◆ Problem details ◆
Can you write out every line from the start of the records below through the line containing "Method documents provide", leaving out any pictures?

-=-=-=-=-

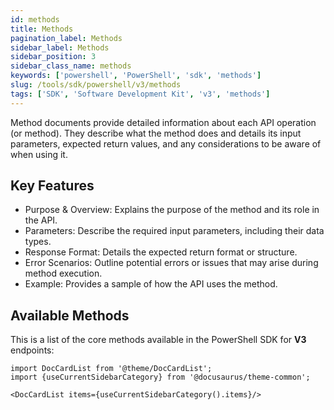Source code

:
 ```yaml
---
id: methods
title: Methods
pagination_label: Methods
sidebar_label: Methods
sidebar_position: 3
sidebar_class_name: methods
keywords: ['powershell', 'PowerShell', 'sdk', 'methods'] 
slug: /tools/sdk/powershell/v3/methods
tags: ['SDK', 'Software Development Kit', 'v3', 'methods']
---
```


Method documents provide detailed information about each API operation (or method). They describe what the method does and details its input parameters, expected return values, and any considerations to be aware of when using it.

## Key Features
- Purpose & Overview: Explains the purpose of the method and its role in the API.
- Parameters: Describe the required input parameters, including their data types.
- Response Format: Details the expected return format or structure.
- Error Scenarios: Outline potential errors or issues that may arise during method execution.
- Example: Provides a sample of how the API uses the method. 

## Available Methods
This is a list of the core methods available in the PowerShell SDK for **V3** endpoints:

```mdx-code-block
import DocCardList from '@theme/DocCardList';
import {useCurrentSidebarCategory} from '@docusaurus/theme-common';

<DocCardList items={useCurrentSidebarCategory().items}/>
```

-=-=-=-=-

◆ Solution for this problem ◆
Source code

:
 ```yaml
---
id: methods
title: Methods
pagination_label: Methods
sidebar_label: Methods
sidebar_position: 3
sidebar_class_name: methods
keywords: ['powershell', 'PowerShell', 'sdk', 'methods'] 
slug: /tools/sdk/powershell/v3/methods
tags: ['SDK', 'Software Development Kit', 'v3', 'methods']
---
```


Method documents provide detailed information about each API operation (or method). They describe what the method does and details its input parameters, expected return values, and any considerations to be aware of when using it.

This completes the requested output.